Unable to scrape a name from a webpage using requests

Unable to scrape a name from a webpage using requests - python

I've created a script in python to fetch a name which is populated upon filling in an input in a webpage. Here is how you can get that name -> after opening that webpage (sitelink has been given below), put 16803 right next to CP Number and hit the search button.
I know how to grab that using selenium but I'm not interested to go that route. I'm trying here to collect the name using requests module. I tried to mimick the steps (what I can see in the chrome dev tools) within my script as to how the requests is being sent to that site. The only thing I can't supply automatically within payload parameter is ScrollTop.
Website Link
This is my attempt:
import requests
from bs4 import BeautifulSoup
URL = "https://www.icsi.in/student/Members/MemberSearch.aspx"
with requests.Session() as s:
r = s.get(URL)
cookie_item = "; ".join([str(x)+"="+str(y) for x,y in r.cookies.items()])
soup = BeautifulSoup(r.text,"lxml")
payload = {
'StylesheetManager_TSSM':soup.select_one("#StylesheetManager_TSSM")['value'],
'ScriptManager_TSM':soup.select_one("#ScriptManager_TSM")['value'],
'__VIEWSTATE':soup.select_one("#__VIEWSTATE")['value'],
'__VIEWSTATEGENERATOR':soup.select_one("#__VIEWSTATEGENERATOR")['value'],
'__EVENTVALIDATION':soup.select_one("#__EVENTVALIDATION")['value'],
'dnn$ctlHeader$dnnSearch$Search':soup.select_one("#dnn_ctlHeader_dnnSearch_SiteRadioButton")['value'],
'dnn$ctr410$MemberSearch$ddlMemberType':0,
'dnn$ctr410$MemberSearch$txtCpNumber': 16803,
'ScrollTop': 474,
'__dnnVariable': soup.select_one("#__dnnVariable")['value'],
}
headers = {
'Content-Type':'multipart/form-data; boundary=----WebKitFormBoundaryBhsR9ScAvNQ1o5ks',
'Referer': 'https://www.icsi.in/student/Members/MemberSearch.aspx',
'Cookie':cookie_item,
'User-Agent': 'Mozilla/5.0 (Windows NT 6.1) AppleWebKit/537.36 (KHTML, like Gecko) Chrome/73.0.3683.86 Safari/537.36'
}
res = s.post(URL,data=payload,headers=headers)
soup_obj = BeautifulSoup(res.text,"lxml")
name = soup_obj.select_one(".name_head > span").text
print(name)
When I execute the above script I get the following error:
AttributeError: 'NoneType' object has no attribute 'text'
How can I grab a name populated upon filling in an input in a webpage using requests?

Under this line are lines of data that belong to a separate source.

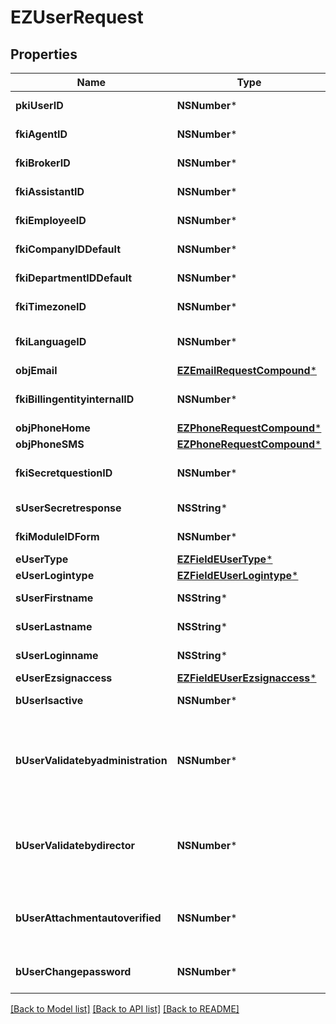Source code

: # EZUserRequest

## Properties
Name | Type | Description | Notes
------------ | ------------- | ------------- | -------------
**pkiUserID** | **NSNumber*** | The unique ID of the User | [optional] 
**fkiAgentID** | **NSNumber*** | The unique ID of the Agent. | [optional] 
**fkiBrokerID** | **NSNumber*** | The unique ID of the Broker. | [optional] 
**fkiAssistantID** | **NSNumber*** | The unique ID of the Assistant. | [optional] 
**fkiEmployeeID** | **NSNumber*** | The unique ID of the Employee. | [optional] 
**fkiCompanyIDDefault** | **NSNumber*** | The unique ID of the Company | 
**fkiDepartmentIDDefault** | **NSNumber*** | The unique ID of the Department | 
**fkiTimezoneID** | **NSNumber*** | The unique ID of the Timezone | 
**fkiLanguageID** | **NSNumber*** | The unique ID of the Language.  Valid values:  |Value|Description| |-|-| |1|French| |2|English| | 
**objEmail** | [**EZEmailRequestCompound***](EZEmailRequestCompound.md) |  | 
**fkiBillingentityinternalID** | **NSNumber*** | The unique ID of the Billingentityinternal. | 
**objPhoneHome** | [**EZPhoneRequestCompound***](EZPhoneRequestCompound.md) |  | [optional] 
**objPhoneSMS** | [**EZPhoneRequestCompound***](EZPhoneRequestCompound.md) |  | [optional] 
**fkiSecretquestionID** | **NSNumber*** | The unique ID of the Secretquestion.  Valid values:  |Value|Description| |-|-| |1|The name of the hospital in which you were born| |2|The name of your grade school| |3|The last name of your favorite teacher| |4|Your favorite sports team| |5|Your favorite TV show| |6|Your favorite movie| |7|The name of the street on which you grew up| |8|The name of your first employer| |9|Your first car| |10|Your favorite food| |11|The name of your first pet| |12|Favorite musician/band| |13|What instrument you play| |14|Your father&#39;s middle name| |15|Your mother&#39;s maiden name| |16|Name of your eldest child| |17|Your spouse&#39;s middle name| |18|Favorite restaurant| |19|Childhood nickname| |20|Favorite vacation destination| |21|Your boat&#39;s name| |22|Date of Birth (YYYY-MM-DD)| | [optional] 
**sUserSecretresponse** | **NSString*** | The answer to the Secretquestion | [optional] 
**fkiModuleIDForm** | **NSNumber*** | The unique ID of the Module | [optional] 
**eUserType** | [**EZFieldEUserType***](EZFieldEUserType.md) |  | 
**eUserLogintype** | [**EZFieldEUserLogintype***](EZFieldEUserLogintype.md) |  | 
**sUserFirstname** | **NSString*** | The first name of the user | 
**sUserLastname** | **NSString*** | The last name of the user | 
**sUserLoginname** | **NSString*** | The login name of the User. | 
**eUserEzsignaccess** | [**EZFieldEUserEzsignaccess***](EZFieldEUserEzsignaccess.md) |  | 
**bUserIsactive** | **NSNumber*** | Whether the User is active or not | 
**bUserValidatebyadministration** | **NSNumber*** | Whether if the transactions in which the User is implicated must be validated by administrative personnel or not | [optional] 
**bUserValidatebydirector** | **NSNumber*** | Whether if the transactions in which the User is implicated must be validated by a director or not | [optional] 
**bUserAttachmentautoverified** | **NSNumber*** | Whether if Attachments uploaded by the User must be validated or not | [optional] 
**bUserChangepassword** | **NSNumber*** | Whether if the User is forced to change its password | [optional] 

[[Back to Model list]](../README.md#documentation-for-models) [[Back to API list]](../README.md#documentation-for-api-endpoints) [[Back to README]](../README.md)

The main issue with your code is the data encoding. I've noticed that you've set the Content-Type header to "multipart/form-data" but that is not enough to create multipart-encoded data. In fact, it is a problem because the actual encoding is different since you're using the data parameter which URL-encodes the POST data. In order to create multipart-encoded data, you should use the files parameter.
You could do that either by passing an extra dummy parameter to files,
res = s.post(URL, data=payload, files={'file':''})
(that would change the encoding for all POST data, not just the 'file' field)
Or you could convert the values in your payload dictionary to tuples, which is the expected structure when posting files with requests.
payload = {k:(None, str(v)) for k,v in payload.items()}
The first value is for the file name; it is not needed in this case so I've set it to None.
Next, your POST data should contain an __EVENTTARGET value that is required in order to get a valid response. (When creating the POST data dictionary it is important to submit all the data that the server expects. We can get that data from a browser: either by inspecting the HTML form or by inspecting the network traffic.) The complete code,
import requests
from bs4 import BeautifulSoup
URL = "https://www.icsi.in/student/Members/MemberSearch.aspx"
with requests.Session() as s:
r = s.get(URL)
soup = BeautifulSoup(r.text,"lxml")
payload = {i['name']: i.get('value', '') for i in soup.select('input[name]')}
payload['dnn$ctr410$MemberSearch$txtCpNumber'] = 16803
payload["__EVENTTARGET"] = 'dnn$ctr410$MemberSearch$btnSearch'
payload = {k:(None, str(v)) for k,v in payload.items()}
r = s.post(URL, files=payload)
soup_obj = BeautifulSoup(r.text,"lxml")
name = soup_obj.select_one(".name_head > span").text
print(name)
After some more tests, I discovered that the server also accepts URL-encoded data (probably because there are no files posted). So you can get a valid response either with data or with files, provided that you don't change the default Content-Type header.
It is not necessary to add any extra headers. When using a Session object, cookies are stored and submitted by default. The Content-Type header is created automatically - "application/x-www-form-urlencoded" when using the data parameter, "multipart/form-data" using files. Changing the default User-Agent or adding a Referer is not required.

Related

Request not returning same data as browser

Trying to get some values from Duolingo using Python, but urllib is giving me something different than when I navigate to the url via my browser.
Navigating to a url (https://www.duolingo.com/2017-06-30/users/215344344?fields=xpGoalMetToday) via browser gives: {"xpGoalMetToday": false}.
However, trying via the below script:
import urllib.request
url = 'http://www.duolingo.com/2017-06-30/users/215344344?fields=xpGoalMetToday'
user_agent = '[insert my local user agent copied from browser attempt]'
# header variable
headers = { 'User-Agent' : user_agent, "Cache-Control": "no-cache, max-age=0" }
# creating request
req = urllib.request.Request(url, None, headers)
print(urllib.request.urlopen(req).read())
returns just a blank {}.
As you can tell from the above, I've tried a couple things: adding a user agent, cache control. I've even tried using the response module and adding authentication (didn't work).
Any ideas? Am I missing something?

Actually when I open the link in the browser it show me {}
Maybe you have some kind of cookie set in your browser?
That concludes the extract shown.